Here are excerpts from Kyetra’s report:
From “Government Shutdown: Students Sound Off,” by Kyetra S. Bryant, The Daily Loaf, Creative Loafing Tampa, Oct. 8:
Mia Ramos, a sophomore allied health major and recently enlisted military officer, wholeheartedly disagreed with the shutdown. “People work their asses off but don’t get paid, and people who sit on their asses do! I don’t think families should be penalized and have to worry about money,” Ramos exclaimed, visibly irritated. “It’s not simply about the money either. Libraries and parks are being closed. It’s just not right.”
Stephanie Woods, a junior applied sociology major, felt that the Affordable Care Act could be a safety net for college students who tend to do spur-of-the-moment things, and get injured as a result. “I’m all for the bill. It is only right to give help to those who need it. If you need assistance, take it!” Unlike the other students surveyed, Woods has been personally affected by the shutdown. Her mother works at the largest library in Washington, D.C. and has not been able to work.

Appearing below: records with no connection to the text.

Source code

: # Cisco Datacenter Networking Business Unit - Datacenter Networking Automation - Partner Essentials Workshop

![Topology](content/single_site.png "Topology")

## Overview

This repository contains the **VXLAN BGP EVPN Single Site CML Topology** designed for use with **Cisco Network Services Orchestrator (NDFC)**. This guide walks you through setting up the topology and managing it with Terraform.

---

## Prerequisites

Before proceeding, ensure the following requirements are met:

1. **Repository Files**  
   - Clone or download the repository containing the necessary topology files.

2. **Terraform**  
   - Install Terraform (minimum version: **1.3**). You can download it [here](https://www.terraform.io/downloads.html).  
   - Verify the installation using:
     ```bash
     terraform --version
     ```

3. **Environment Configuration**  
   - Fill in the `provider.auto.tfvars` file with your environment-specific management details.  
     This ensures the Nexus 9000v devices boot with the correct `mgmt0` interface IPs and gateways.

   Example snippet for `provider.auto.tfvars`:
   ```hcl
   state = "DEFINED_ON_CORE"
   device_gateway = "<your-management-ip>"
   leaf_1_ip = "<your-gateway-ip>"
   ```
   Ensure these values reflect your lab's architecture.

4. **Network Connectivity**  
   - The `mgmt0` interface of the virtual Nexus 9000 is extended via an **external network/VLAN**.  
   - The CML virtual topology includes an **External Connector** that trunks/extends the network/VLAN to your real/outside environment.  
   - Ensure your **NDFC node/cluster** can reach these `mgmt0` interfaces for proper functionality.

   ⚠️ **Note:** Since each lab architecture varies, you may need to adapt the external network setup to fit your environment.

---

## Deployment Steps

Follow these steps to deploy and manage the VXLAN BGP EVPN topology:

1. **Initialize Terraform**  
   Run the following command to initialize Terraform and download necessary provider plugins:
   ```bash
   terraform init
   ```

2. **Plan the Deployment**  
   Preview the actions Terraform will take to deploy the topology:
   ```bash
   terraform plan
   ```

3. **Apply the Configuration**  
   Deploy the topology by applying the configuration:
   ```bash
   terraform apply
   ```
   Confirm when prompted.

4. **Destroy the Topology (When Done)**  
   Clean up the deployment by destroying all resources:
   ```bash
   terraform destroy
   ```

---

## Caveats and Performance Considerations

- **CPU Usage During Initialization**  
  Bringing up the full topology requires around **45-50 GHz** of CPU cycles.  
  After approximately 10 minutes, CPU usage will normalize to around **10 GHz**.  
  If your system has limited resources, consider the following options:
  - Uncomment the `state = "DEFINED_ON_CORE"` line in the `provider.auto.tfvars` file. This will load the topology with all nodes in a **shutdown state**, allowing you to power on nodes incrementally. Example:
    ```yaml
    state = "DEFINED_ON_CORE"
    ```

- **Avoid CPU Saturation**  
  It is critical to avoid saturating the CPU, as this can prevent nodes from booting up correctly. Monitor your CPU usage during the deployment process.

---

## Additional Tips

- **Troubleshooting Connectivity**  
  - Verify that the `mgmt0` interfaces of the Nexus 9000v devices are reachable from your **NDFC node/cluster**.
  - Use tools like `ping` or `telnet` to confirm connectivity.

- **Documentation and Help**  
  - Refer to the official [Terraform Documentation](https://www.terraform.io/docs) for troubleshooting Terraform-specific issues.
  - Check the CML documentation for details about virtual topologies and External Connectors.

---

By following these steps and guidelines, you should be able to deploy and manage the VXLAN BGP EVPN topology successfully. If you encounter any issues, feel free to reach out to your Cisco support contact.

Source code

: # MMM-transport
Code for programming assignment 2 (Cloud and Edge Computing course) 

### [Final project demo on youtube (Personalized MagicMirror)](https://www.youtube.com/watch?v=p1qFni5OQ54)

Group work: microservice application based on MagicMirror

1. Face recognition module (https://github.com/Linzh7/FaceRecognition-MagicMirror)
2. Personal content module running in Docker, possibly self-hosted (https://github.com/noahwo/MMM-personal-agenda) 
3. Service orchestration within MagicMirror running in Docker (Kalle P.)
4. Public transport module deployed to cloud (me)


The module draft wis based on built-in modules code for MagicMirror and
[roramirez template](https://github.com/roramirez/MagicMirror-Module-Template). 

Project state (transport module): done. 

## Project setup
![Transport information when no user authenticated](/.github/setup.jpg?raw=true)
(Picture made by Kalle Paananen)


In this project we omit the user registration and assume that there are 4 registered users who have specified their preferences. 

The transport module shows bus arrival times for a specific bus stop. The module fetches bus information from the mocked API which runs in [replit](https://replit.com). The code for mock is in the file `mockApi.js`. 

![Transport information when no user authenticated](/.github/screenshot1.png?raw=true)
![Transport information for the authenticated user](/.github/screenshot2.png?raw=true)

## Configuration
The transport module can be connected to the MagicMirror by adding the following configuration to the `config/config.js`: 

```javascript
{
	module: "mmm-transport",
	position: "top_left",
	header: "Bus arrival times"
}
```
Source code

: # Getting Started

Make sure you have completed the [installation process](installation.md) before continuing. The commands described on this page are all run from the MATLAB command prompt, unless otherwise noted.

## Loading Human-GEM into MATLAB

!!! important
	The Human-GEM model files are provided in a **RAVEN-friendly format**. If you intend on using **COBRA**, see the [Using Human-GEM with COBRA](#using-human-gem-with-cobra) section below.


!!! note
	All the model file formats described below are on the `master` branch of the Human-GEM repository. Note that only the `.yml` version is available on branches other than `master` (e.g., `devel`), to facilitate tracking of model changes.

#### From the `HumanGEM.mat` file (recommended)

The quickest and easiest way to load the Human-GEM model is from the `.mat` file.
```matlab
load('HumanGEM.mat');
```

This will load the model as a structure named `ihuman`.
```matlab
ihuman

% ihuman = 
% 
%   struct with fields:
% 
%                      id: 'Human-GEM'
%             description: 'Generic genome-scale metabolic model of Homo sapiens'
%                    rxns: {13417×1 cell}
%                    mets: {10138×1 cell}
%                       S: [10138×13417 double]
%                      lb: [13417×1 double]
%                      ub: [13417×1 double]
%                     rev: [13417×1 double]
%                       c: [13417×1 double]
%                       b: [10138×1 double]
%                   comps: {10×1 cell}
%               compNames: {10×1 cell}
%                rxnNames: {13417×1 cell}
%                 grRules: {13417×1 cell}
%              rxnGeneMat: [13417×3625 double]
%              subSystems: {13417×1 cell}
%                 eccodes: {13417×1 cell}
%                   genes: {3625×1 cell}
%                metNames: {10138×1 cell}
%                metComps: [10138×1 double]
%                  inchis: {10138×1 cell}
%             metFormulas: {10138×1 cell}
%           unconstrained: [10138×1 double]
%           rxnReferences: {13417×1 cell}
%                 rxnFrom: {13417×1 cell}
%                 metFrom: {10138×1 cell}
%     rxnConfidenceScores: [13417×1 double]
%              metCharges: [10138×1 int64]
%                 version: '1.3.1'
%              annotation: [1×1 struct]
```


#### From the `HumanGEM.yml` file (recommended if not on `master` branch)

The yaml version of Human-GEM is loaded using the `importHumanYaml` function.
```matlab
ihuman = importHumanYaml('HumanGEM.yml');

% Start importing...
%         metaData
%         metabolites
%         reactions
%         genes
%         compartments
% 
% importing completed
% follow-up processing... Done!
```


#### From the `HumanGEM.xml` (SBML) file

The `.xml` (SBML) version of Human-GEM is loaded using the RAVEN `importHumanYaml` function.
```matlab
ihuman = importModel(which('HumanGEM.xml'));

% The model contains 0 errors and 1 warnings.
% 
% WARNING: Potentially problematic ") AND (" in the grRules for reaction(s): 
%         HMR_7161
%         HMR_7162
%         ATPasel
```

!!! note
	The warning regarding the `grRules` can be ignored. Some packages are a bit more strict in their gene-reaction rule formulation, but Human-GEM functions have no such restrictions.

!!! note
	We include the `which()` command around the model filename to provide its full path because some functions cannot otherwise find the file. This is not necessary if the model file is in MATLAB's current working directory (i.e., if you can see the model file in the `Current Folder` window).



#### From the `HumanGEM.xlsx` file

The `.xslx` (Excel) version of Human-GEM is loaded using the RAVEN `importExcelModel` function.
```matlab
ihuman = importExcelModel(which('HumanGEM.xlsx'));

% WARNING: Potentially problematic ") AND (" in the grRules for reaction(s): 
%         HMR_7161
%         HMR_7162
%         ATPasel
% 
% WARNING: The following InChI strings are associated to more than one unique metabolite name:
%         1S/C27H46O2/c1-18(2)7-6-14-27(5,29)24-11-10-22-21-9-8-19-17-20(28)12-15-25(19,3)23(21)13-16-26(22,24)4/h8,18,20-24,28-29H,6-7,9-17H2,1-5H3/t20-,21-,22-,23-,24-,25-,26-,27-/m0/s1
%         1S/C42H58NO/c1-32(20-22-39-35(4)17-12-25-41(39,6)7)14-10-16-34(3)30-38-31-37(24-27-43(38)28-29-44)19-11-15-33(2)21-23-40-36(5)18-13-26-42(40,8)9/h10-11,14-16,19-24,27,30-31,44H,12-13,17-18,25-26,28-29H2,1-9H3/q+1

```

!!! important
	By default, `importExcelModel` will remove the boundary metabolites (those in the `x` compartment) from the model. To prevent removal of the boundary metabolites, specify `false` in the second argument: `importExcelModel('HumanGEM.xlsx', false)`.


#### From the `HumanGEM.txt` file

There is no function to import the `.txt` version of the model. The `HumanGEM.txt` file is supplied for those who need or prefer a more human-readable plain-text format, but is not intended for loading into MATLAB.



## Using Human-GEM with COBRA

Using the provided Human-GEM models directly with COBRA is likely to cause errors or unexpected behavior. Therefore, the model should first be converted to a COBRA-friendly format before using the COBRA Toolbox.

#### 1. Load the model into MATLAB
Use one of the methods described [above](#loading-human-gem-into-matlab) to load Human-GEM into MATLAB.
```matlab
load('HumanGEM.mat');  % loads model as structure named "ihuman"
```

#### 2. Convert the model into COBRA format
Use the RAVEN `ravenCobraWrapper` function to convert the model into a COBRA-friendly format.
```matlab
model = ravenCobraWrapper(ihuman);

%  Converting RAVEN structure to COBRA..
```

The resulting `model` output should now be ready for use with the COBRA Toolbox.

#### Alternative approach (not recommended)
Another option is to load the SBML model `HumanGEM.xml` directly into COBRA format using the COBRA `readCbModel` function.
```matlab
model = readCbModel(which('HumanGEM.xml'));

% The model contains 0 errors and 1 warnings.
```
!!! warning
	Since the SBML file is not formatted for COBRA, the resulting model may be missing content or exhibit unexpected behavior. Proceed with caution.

“The heart of the issue is people don’t have insurance,” stated criminology major Stanley Petithomme, a graduating senior. “I don’t understand why there would be disputes over a bill that could help people.” He believes that the shutdown was a result of officials not putting themselves in the shoes of the ones who really needed this bill to come to pass. “Failing to empathize with those in need is what causes so many problems … I didn’t go to the best schools as a kid, nor was my family in the top 1 percent in terms of earnings, so we really need to focus on the heart of this cause. People do not have help, and we need to do something about it.”